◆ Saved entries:
☆ ☆ ☆ ☆ ☆ ☆ ☆
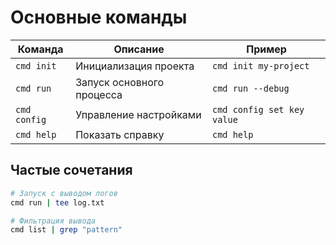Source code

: # Основные команды

| Команда | Описание | Пример |
|---------|----------|--------|
| `cmd init` | Инициализация проекта | `cmd init my-project` |
| `cmd run`  | Запуск основного процесса | `cmd run --debug` |
| `cmd config` | Управление настройками | `cmd config set key value` |
| `cmd help` | Показать справку | `cmd help` |

## Частые сочетания
```bash
# Запуск с выводом логов
cmd run | tee log.txt

# Фильтрация вывода
cmd list | grep "pattern"
```
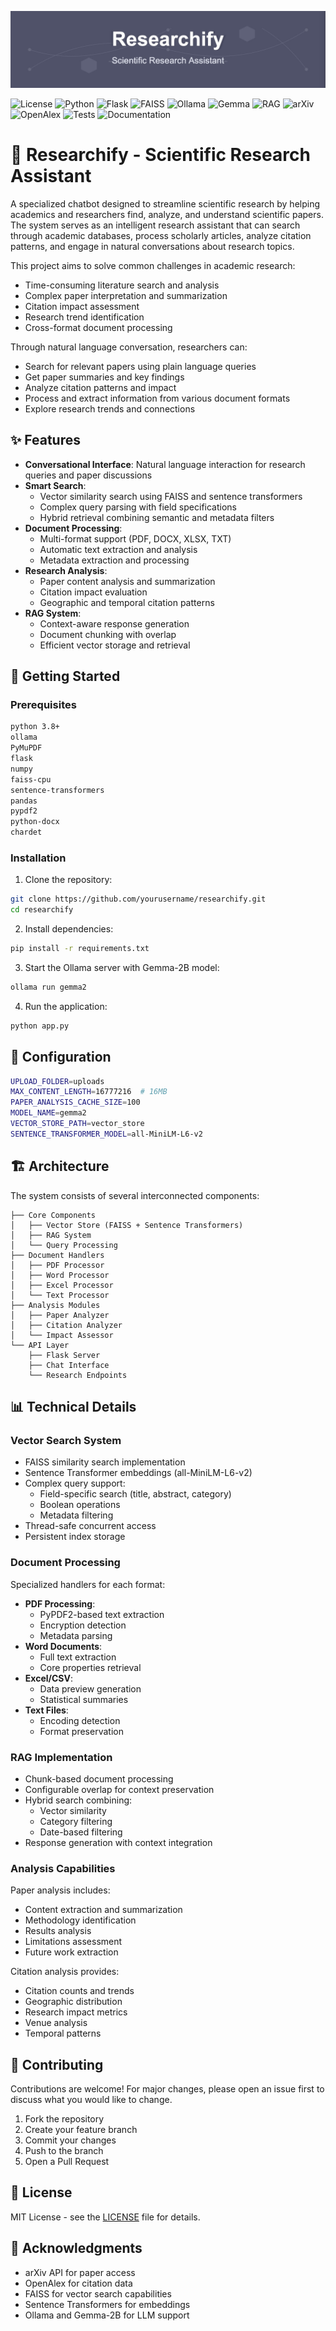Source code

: ![Book Translator](https://raw.githubusercontent.com/KazKozDev/researchify/main/banner.jpg)

![License](https://img.shields.io/badge/license-MIT-blue.svg)
![Python](https://img.shields.io/badge/python-3.8%2B-brightgreen)
![Flask](https://img.shields.io/badge/flask-2.0%2B-lightgrey)
![FAISS](https://img.shields.io/badge/FAISS-1.7%2B-orange)
![Ollama](https://img.shields.io/badge/ollama-1.0.0-brightgreen)
![Gemma](https://img.shields.io/badge/gemma-2.9B-purple)
![RAG](https://img.shields.io/badge/RAG-enabled-success)
![arXiv](https://img.shields.io/badge/arXiv-API-red)
![OpenAlex](https://img.shields.io/badge/OpenAlex-API-green)
![Tests](https://img.shields.io/badge/tests-passing-success)
![Documentation](https://img.shields.io/badge/docs-ready-blue)

# 🔬 Researchify - Scientific Research Assistant

A specialized chatbot designed to streamline scientific research by helping academics and researchers find, analyze, and understand scientific papers. The system serves as an intelligent research assistant that can search through academic databases, process scholarly articles, analyze citation patterns, and engage in natural conversations about research topics.

This project aims to solve common challenges in academic research:
- Time-consuming literature search and analysis
- Complex paper interpretation and summarization
- Citation impact assessment
- Research trend identification
- Cross-format document processing

Through natural language conversation, researchers can:
- Search for relevant papers using plain language queries
- Get paper summaries and key findings
- Analyze citation patterns and impact
- Process and extract information from various document formats
- Explore research trends and connections

## ✨ Features

- **Conversational Interface**: Natural language interaction for research queries and paper discussions
- **Smart Search**: 
  - Vector similarity search using FAISS and sentence transformers
  - Complex query parsing with field specifications
  - Hybrid retrieval combining semantic and metadata filters
- **Document Processing**:
  - Multi-format support (PDF, DOCX, XLSX, TXT)
  - Automatic text extraction and analysis
  - Metadata extraction and processing
- **Research Analysis**:
  - Paper content analysis and summarization
  - Citation impact evaluation
  - Geographic and temporal citation patterns
- **RAG System**:
  - Context-aware response generation
  - Document chunking with overlap
  - Efficient vector storage and retrieval

## 🚀 Getting Started

### Prerequisites

```bash
python 3.8+
ollama
PyMuPDF
flask
numpy
faiss-cpu
sentence-transformers
pandas
pypdf2
python-docx
chardet
```

### Installation

1. Clone the repository:
```bash
git clone https://github.com/yourusername/researchify.git
cd researchify
```

2. Install dependencies:
```bash
pip install -r requirements.txt
```

3. Start the Ollama server with Gemma-2B model:
```bash
ollama run gemma2
```

4. Run the application:
```bash
python app.py
```

## 🔧 Configuration

```bash
UPLOAD_FOLDER=uploads
MAX_CONTENT_LENGTH=16777216  # 16MB
PAPER_ANALYSIS_CACHE_SIZE=100
MODEL_NAME=gemma2
VECTOR_STORE_PATH=vector_store
SENTENCE_TRANSFORMER_MODEL=all-MiniLM-L6-v2
```

## 🏗️ Architecture

The system consists of several interconnected components:

```
├── Core Components
│   ├── Vector Store (FAISS + Sentence Transformers)
│   ├── RAG System
│   └── Query Processing
├── Document Handlers
│   ├── PDF Processor
│   ├── Word Processor
│   ├── Excel Processor
│   └── Text Processor
├── Analysis Modules
│   ├── Paper Analyzer
│   ├── Citation Analyzer
│   └── Impact Assessor
└── API Layer
    ├── Flask Server
    ├── Chat Interface
    └── Research Endpoints
```

## 📊 Technical Details

### Vector Search System

- FAISS similarity search implementation
- Sentence Transformer embeddings (all-MiniLM-L6-v2)
- Complex query support:
  - Field-specific search (title, abstract, category)
  - Boolean operations
  - Metadata filtering
- Thread-safe concurrent access
- Persistent index storage

### Document Processing

Specialized handlers for each format:
- **PDF Processing**:
  - PyPDF2-based text extraction
  - Encryption detection
  - Metadata parsing
- **Word Documents**:
  - Full text extraction
  - Core properties retrieval
- **Excel/CSV**:
  - Data preview generation
  - Statistical summaries
- **Text Files**:
  - Encoding detection
  - Format preservation

### RAG Implementation

- Chunk-based document processing
- Configurable overlap for context preservation
- Hybrid search combining:
  - Vector similarity
  - Category filtering
  - Date-based filtering
- Response generation with context integration

### Analysis Capabilities

Paper analysis includes:
- Content extraction and summarization
- Methodology identification
- Results analysis
- Limitations assessment
- Future work extraction

Citation analysis provides:
- Citation counts and trends
- Geographic distribution
- Research impact metrics
- Venue analysis
- Temporal patterns

## 🤝 Contributing

Contributions are welcome! For major changes, please open an issue first to discuss what you would like to change.

1. Fork the repository
2. Create your feature branch
3. Commit your changes
4. Push to the branch
5. Open a Pull Request

## 📝 License

MIT License - see the [LICENSE](LICENSE) file for details.

## 🙏 Acknowledgments

- arXiv API for paper access
- OpenAlex for citation data
- FAISS for vector search capabilities
- Sentence Transformers for embeddings
- Ollama and Gemma-2B for LLM support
☆ ☆ ☆ ☆ ☆ ☆ ☆
◆ WHAT IS REQUIRED: From the data above, reproduce word for word the lines running from the line with "- **Conversational Interface**: Natural" to the line with "- Paper content analysis and summarization", ends included.

◆ ANSWER SECTION:
- **Conversational Interface**: Natural language interaction for research queries and paper discussions
- **Smart Search**: 
  - Vector similarity search using FAISS and sentence transformers
  - Complex query parsing with field specifications
  - Hybrid retrieval combining semantic and metadata filters
- **Document Processing**:
  - Multi-format support (PDF, DOCX, XLSX, TXT)
  - Automatic text extraction and analysis
  - Metadata extraction and processing
- **Research Analysis**:
  - Paper content analysis and summarization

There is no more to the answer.